In case you think I'm just a Linux zealot flag-waving, I have a SCO
OpenServer 5.0.5 box in the back room, running business critical
applications. The apps are actually for Microsoft Xenix (yes, 1983
binaries) running in the Xenix persionality on OpenServer. I considered
a port to OpenServer 6.0, but realized it was just slightly delaying the
inevitable move to something modern.

So ... I keep it running - in VMWare, since 5.0.5 runs about ten times
faster as a VMWare guest on a Linux host than it does natively on the
same hardware. It's faster because SCO doesn't use much RAM for disk
cache, doesn't readahead, and is generally just sloooooow in its disk
access and memory use strategies. The Linux guest in a vmware setup can
cache the whole SCO OS and apps disk in RAM, making the whole setup much
faster. It seems more stable under VMWare than running natively on
modern hardware, too.

I'd recommend you do much what I've done. Move your SCO instances to VMs
running under Linux. Provide modern PostgreSQL on the Linux host, and
just compile libpq for the SCO guest. Then start work on migrating your
app to run natively on Linux/BSD/Solaris/whatever.

--
Craig Ringer

Tech-related writing: http://soapyfrogs.blogspot.com/

Re: Question about SCO openserver and postgres...

From
Craig Ringer
Date:
Just noticed an error I should correct.

> There's been no work done on it
> at all (as far as I can tell) since Caldera bought the SCO name and
> OpenServer product from the original Santa Cruz Operation, fired all the
> software engineers, hired some lawyers and sued world+dog.

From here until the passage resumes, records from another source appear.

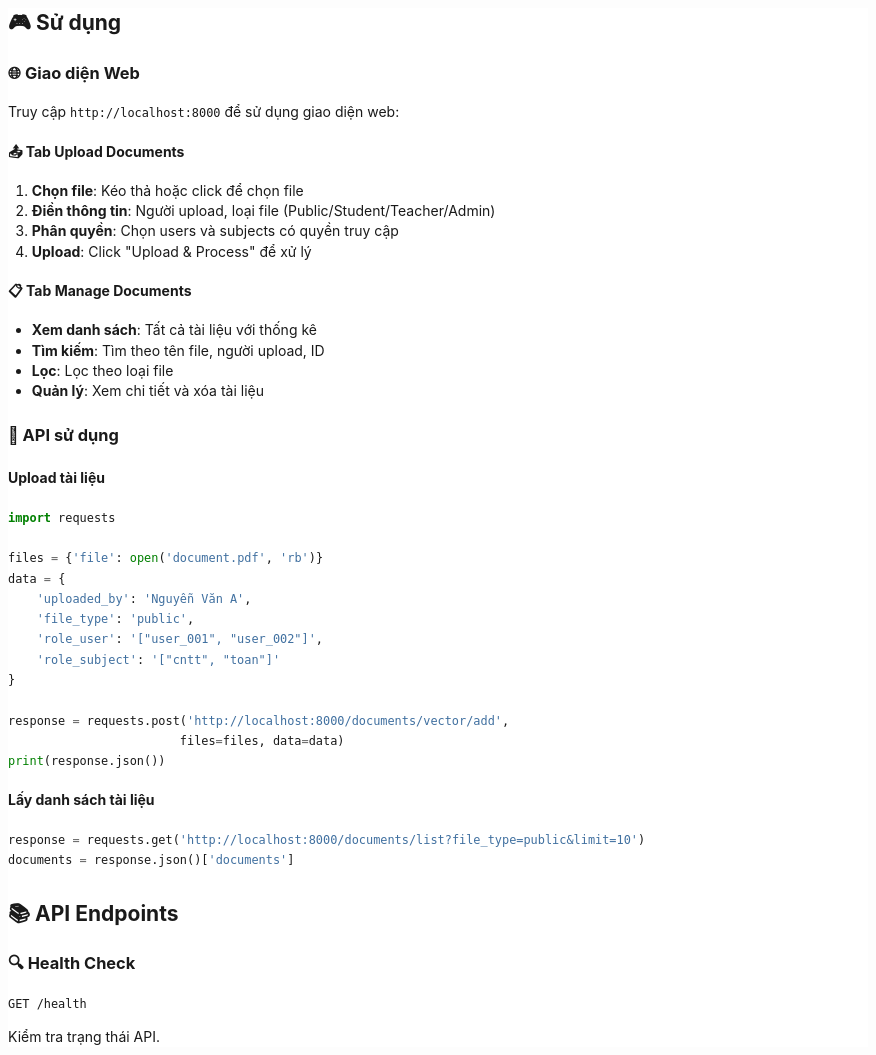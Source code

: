 ## 🎮 Sử dụng

### 🌐 Giao diện Web
Truy cập `http://localhost:8000` để sử dụng giao diện web:

#### 📤 Tab Upload Documents
1. **Chọn file**: Kéo thả hoặc click để chọn file
2. **Điền thông tin**: Người upload, loại file (Public/Student/Teacher/Admin)
3. **Phân quyền**: Chọn users và subjects có quyền truy cập
4. **Upload**: Click "Upload & Process" để xử lý

#### 📋 Tab Manage Documents
- **Xem danh sách**: Tất cả tài liệu với thống kê
- **Tìm kiếm**: Tìm theo tên file, người upload, ID
- **Lọc**: Lọc theo loại file
- **Quản lý**: Xem chi tiết và xóa tài liệu

### 🔧 API sử dụng

#### Upload tài liệu
```python
import requests

files = {'file': open('document.pdf', 'rb')}
data = {
    'uploaded_by': 'Nguyễn Văn A',
    'file_type': 'public',
    'role_user': '["user_001", "user_002"]',
    'role_subject': '["cntt", "toan"]'
}

response = requests.post('http://localhost:8000/documents/vector/add', 
                        files=files, data=data)
print(response.json())
```

#### Lấy danh sách tài liệu
```python
response = requests.get('http://localhost:8000/documents/list?file_type=public&limit=10')
documents = response.json()['documents']
```

## 📚 API Endpoints

### 🔍 Health Check
```http
GET /health
```
Kiểm tra trạng thái API.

I did overstate that bit a little. They've done some small work on
improving OpenServer since the transfer to Tarentella, including 5.0.7V,
according to the ever-reliable Wikipedia:

http://en.wikipedia.org/wiki/SCO_OpenServer

Note that The SCO Group (sco.com) still push 5.0.7, not 6.0, as their
primary product.

  http://sco.com/

and primarily the for-virtualization version 5.0.7V. Wonder why? Maybe
because the only people still using it are doing so to support legacy
apps in an otherwise more modern environment, doing as little as
possible on SCO.

  http://sco.com/products/openserver507v/hyperv/

For what it's worth, SCO OpenServer (5.0.5 at least) runs fine on VMWare
anyway. I wonder if they've done anything more than packaged up a VM
image of 5.0.7 with this product. They certainly don't mention anything
useful like paravirt drivers for network and disk I/O.


Anyway, let me reiterate: virtualize, then run away as fast as you can.